## Exercise directions
Pull each line containing "configuration" out of the data and copy it.

(Stored data)
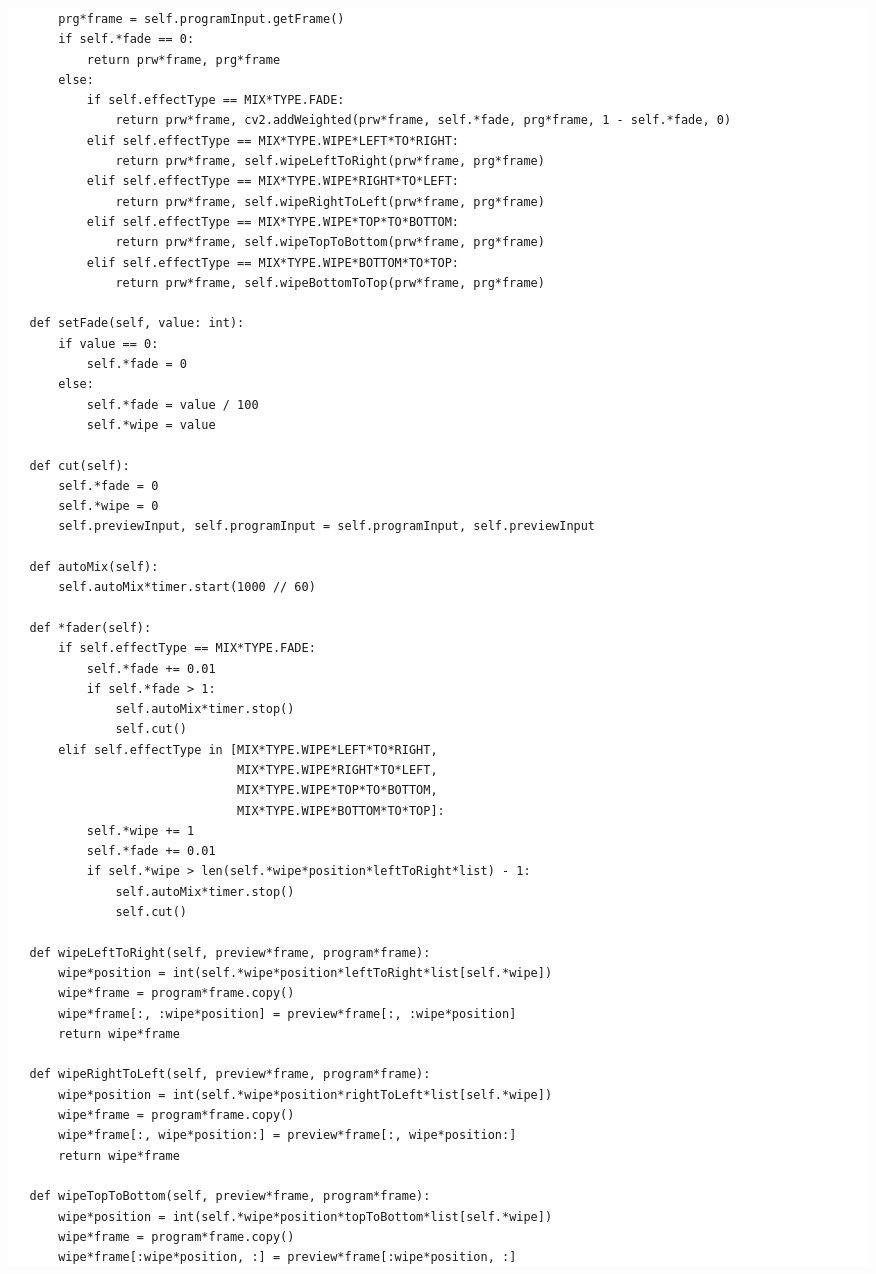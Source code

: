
 ```
       prg*frame = self.programInput.getFrame()
       if self.*fade == 0:
           return prw*frame, prg*frame
       else:
           if self.effectType == MIX*TYPE.FADE:
               return prw*frame, cv2.addWeighted(prw*frame, self.*fade, prg*frame, 1 - self.*fade, 0)
           elif self.effectType == MIX*TYPE.WIPE*LEFT*TO*RIGHT:
               return prw*frame, self.wipeLeftToRight(prw*frame, prg*frame)
           elif self.effectType == MIX*TYPE.WIPE*RIGHT*TO*LEFT:
               return prw*frame, self.wipeRightToLeft(prw*frame, prg*frame)
           elif self.effectType == MIX*TYPE.WIPE*TOP*TO*BOTTOM:
               return prw*frame, self.wipeTopToBottom(prw*frame, prg*frame)
           elif self.effectType == MIX*TYPE.WIPE*BOTTOM*TO*TOP:
               return prw*frame, self.wipeBottomToTop(prw*frame, prg*frame)

   def setFade(self, value: int):
       if value == 0:
           self.*fade = 0
       else:
           self.*fade = value / 100
           self.*wipe = value

   def cut(self):
       self.*fade = 0
       self.*wipe = 0
       self.previewInput, self.programInput = self.programInput, self.previewInput

   def autoMix(self):
       self.autoMix*timer.start(1000 // 60)

   def *fader(self):
       if self.effectType == MIX*TYPE.FADE:
           self.*fade += 0.01
           if self.*fade > 1:
               self.autoMix*timer.stop()
               self.cut()
       elif self.effectType in [MIX*TYPE.WIPE*LEFT*TO*RIGHT,
                                MIX*TYPE.WIPE*RIGHT*TO*LEFT,
                                MIX*TYPE.WIPE*TOP*TO*BOTTOM,
                                MIX*TYPE.WIPE*BOTTOM*TO*TOP]:
           self.*wipe += 1
           self.*fade += 0.01
           if self.*wipe > len(self.*wipe*position*leftToRight*list) - 1:
               self.autoMix*timer.stop()
               self.cut()

   def wipeLeftToRight(self, preview*frame, program*frame):
       wipe*position = int(self.*wipe*position*leftToRight*list[self.*wipe])
       wipe*frame = program*frame.copy()
       wipe*frame[:, :wipe*position] = preview*frame[:, :wipe*position]
       return wipe*frame

   def wipeRightToLeft(self, preview*frame, program*frame):
       wipe*position = int(self.*wipe*position*rightToLeft*list[self.*wipe])
       wipe*frame = program*frame.copy()
       wipe*frame[:, wipe*position:] = preview*frame[:, wipe*position:]
       return wipe*frame

   def wipeTopToBottom(self, preview*frame, program*frame):
       wipe*position = int(self.*wipe*position*topToBottom*list[self.*wipe])
       wipe*frame = program*frame.copy()
       wipe*frame[:wipe*position, :] = preview*frame[:wipe*position, :]
```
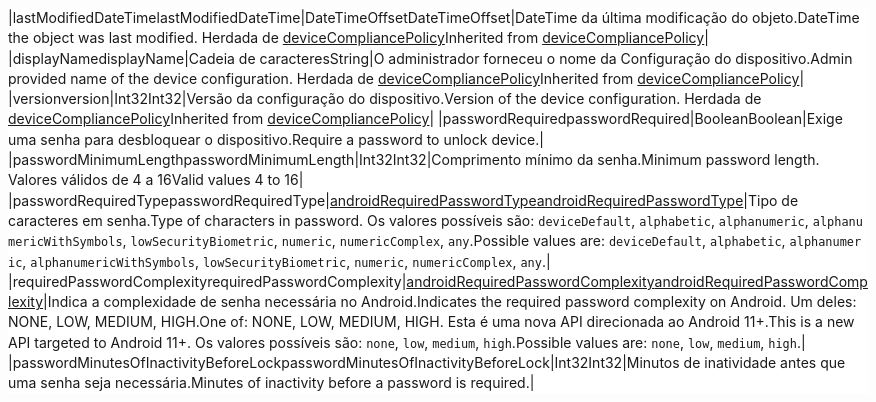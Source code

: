 |<span data-ttu-id="44c04-149">lastModifiedDateTime</span><span class="sxs-lookup"><span data-stu-id="44c04-149">lastModifiedDateTime</span></span>|<span data-ttu-id="44c04-150">DateTimeOffset</span><span class="sxs-lookup"><span data-stu-id="44c04-150">DateTimeOffset</span></span>|<span data-ttu-id="44c04-151">DateTime da última modificação do objeto.</span><span class="sxs-lookup"><span data-stu-id="44c04-151">DateTime the object was last modified.</span></span> <span data-ttu-id="44c04-152">Herdada de [deviceCompliancePolicy](../resources/intune-shared-devicecompliancepolicy.md)</span><span class="sxs-lookup"><span data-stu-id="44c04-152">Inherited from [deviceCompliancePolicy](../resources/intune-shared-devicecompliancepolicy.md)</span></span>|
|<span data-ttu-id="44c04-153">displayName</span><span class="sxs-lookup"><span data-stu-id="44c04-153">displayName</span></span>|<span data-ttu-id="44c04-154">Cadeia de caracteres</span><span class="sxs-lookup"><span data-stu-id="44c04-154">String</span></span>|<span data-ttu-id="44c04-155">O administrador forneceu o nome da Configuração do dispositivo.</span><span class="sxs-lookup"><span data-stu-id="44c04-155">Admin provided name of the device configuration.</span></span> <span data-ttu-id="44c04-156">Herdada de [deviceCompliancePolicy](../resources/intune-shared-devicecompliancepolicy.md)</span><span class="sxs-lookup"><span data-stu-id="44c04-156">Inherited from [deviceCompliancePolicy](../resources/intune-shared-devicecompliancepolicy.md)</span></span>|
|<span data-ttu-id="44c04-157">version</span><span class="sxs-lookup"><span data-stu-id="44c04-157">version</span></span>|<span data-ttu-id="44c04-158">Int32</span><span class="sxs-lookup"><span data-stu-id="44c04-158">Int32</span></span>|<span data-ttu-id="44c04-159">Versão da configuração do dispositivo.</span><span class="sxs-lookup"><span data-stu-id="44c04-159">Version of the device configuration.</span></span> <span data-ttu-id="44c04-160">Herdada de [deviceCompliancePolicy](../resources/intune-shared-devicecompliancepolicy.md)</span><span class="sxs-lookup"><span data-stu-id="44c04-160">Inherited from [deviceCompliancePolicy](../resources/intune-shared-devicecompliancepolicy.md)</span></span>|
|<span data-ttu-id="44c04-161">passwordRequired</span><span class="sxs-lookup"><span data-stu-id="44c04-161">passwordRequired</span></span>|<span data-ttu-id="44c04-162">Boolean</span><span class="sxs-lookup"><span data-stu-id="44c04-162">Boolean</span></span>|<span data-ttu-id="44c04-163">Exige uma senha para desbloquear o dispositivo.</span><span class="sxs-lookup"><span data-stu-id="44c04-163">Require a password to unlock device.</span></span>|
|<span data-ttu-id="44c04-164">passwordMinimumLength</span><span class="sxs-lookup"><span data-stu-id="44c04-164">passwordMinimumLength</span></span>|<span data-ttu-id="44c04-165">Int32</span><span class="sxs-lookup"><span data-stu-id="44c04-165">Int32</span></span>|<span data-ttu-id="44c04-166">Comprimento mínimo da senha.</span><span class="sxs-lookup"><span data-stu-id="44c04-166">Minimum password length.</span></span> <span data-ttu-id="44c04-167">Valores válidos de 4 a 16</span><span class="sxs-lookup"><span data-stu-id="44c04-167">Valid values 4 to 16</span></span>|
|<span data-ttu-id="44c04-168">passwordRequiredType</span><span class="sxs-lookup"><span data-stu-id="44c04-168">passwordRequiredType</span></span>|[<span data-ttu-id="44c04-169">androidRequiredPasswordType</span><span class="sxs-lookup"><span data-stu-id="44c04-169">androidRequiredPasswordType</span></span>](../resources/intune-deviceconfig-androidrequiredpasswordtype.md)|<span data-ttu-id="44c04-170">Tipo de caracteres em senha.</span><span class="sxs-lookup"><span data-stu-id="44c04-170">Type of characters in password.</span></span> <span data-ttu-id="44c04-171">Os valores possíveis são: `deviceDefault`, `alphabetic`, `alphanumeric`, `alphanumericWithSymbols`, `lowSecurityBiometric`, `numeric`, `numericComplex`, `any`.</span><span class="sxs-lookup"><span data-stu-id="44c04-171">Possible values are: `deviceDefault`, `alphabetic`, `alphanumeric`, `alphanumericWithSymbols`, `lowSecurityBiometric`, `numeric`, `numericComplex`, `any`.</span></span>|
|<span data-ttu-id="44c04-172">requiredPasswordComplexity</span><span class="sxs-lookup"><span data-stu-id="44c04-172">requiredPasswordComplexity</span></span>|[<span data-ttu-id="44c04-173">androidRequiredPasswordComplexity</span><span class="sxs-lookup"><span data-stu-id="44c04-173">androidRequiredPasswordComplexity</span></span>](../resources/intune-deviceconfig-androidrequiredpasswordcomplexity.md)|<span data-ttu-id="44c04-174">Indica a complexidade de senha necessária no Android.</span><span class="sxs-lookup"><span data-stu-id="44c04-174">Indicates the required password complexity on Android.</span></span> <span data-ttu-id="44c04-175">Um deles: NONE, LOW, MEDIUM, HIGH.</span><span class="sxs-lookup"><span data-stu-id="44c04-175">One of: NONE, LOW, MEDIUM, HIGH.</span></span> <span data-ttu-id="44c04-176">Esta é uma nova API direcionada ao Android 11+.</span><span class="sxs-lookup"><span data-stu-id="44c04-176">This is a new API targeted to Android 11+.</span></span> <span data-ttu-id="44c04-177">Os valores possíveis são: `none`, `low`, `medium`, `high`.</span><span class="sxs-lookup"><span data-stu-id="44c04-177">Possible values are: `none`, `low`, `medium`, `high`.</span></span>|
|<span data-ttu-id="44c04-178">passwordMinutesOfInactivityBeforeLock</span><span class="sxs-lookup"><span data-stu-id="44c04-178">passwordMinutesOfInactivityBeforeLock</span></span>|<span data-ttu-id="44c04-179">Int32</span><span class="sxs-lookup"><span data-stu-id="44c04-179">Int32</span></span>|<span data-ttu-id="44c04-180">Minutos de inatividade antes que uma senha seja necessária.</span><span class="sxs-lookup"><span data-stu-id="44c04-180">Minutes of inactivity before a password is required.</span></span>|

## Response to the task
|<span data-ttu-id="44c04-153">displayName</span><span class="sxs-lookup"><span data-stu-id="44c04-153">displayName</span></span>|<span data-ttu-id="44c04-154">Cadeia de caracteres</span><span class="sxs-lookup"><span data-stu-id="44c04-154">String</span></span>|<span data-ttu-id="44c04-155">O administrador forneceu o nome da Configuração do dispositivo.</span><span class="sxs-lookup"><span data-stu-id="44c04-155">Admin provided name of the device configuration.</span></span> <span data-ttu-id="44c04-156">Herdada de [deviceCompliancePolicy](../resources/intune-shared-devicecompliancepolicy.md)</span><span class="sxs-lookup"><span data-stu-id="44c04-156">Inherited from [deviceCompliancePolicy](../resources/intune-shared-devicecompliancepolicy.md)</span></span>|
|<span data-ttu-id="44c04-157">version</span><span class="sxs-lookup"><span data-stu-id="44c04-157">version</span></span>|<span data-ttu-id="44c04-158">Int32</span><span class="sxs-lookup"><span data-stu-id="44c04-158">Int32</span></span>|<span data-ttu-id="44c04-159">Versão da configuração do dispositivo.</span><span class="sxs-lookup"><span data-stu-id="44c04-159">Version of the device configuration.</span></span> <span data-ttu-id="44c04-160">Herdada de [deviceCompliancePolicy](../resources/intune-shared-devicecompliancepolicy.md)</span><span class="sxs-lookup"><span data-stu-id="44c04-160">Inherited from [deviceCompliancePolicy](../resources/intune-shared-devicecompliancepolicy.md)</span></span>|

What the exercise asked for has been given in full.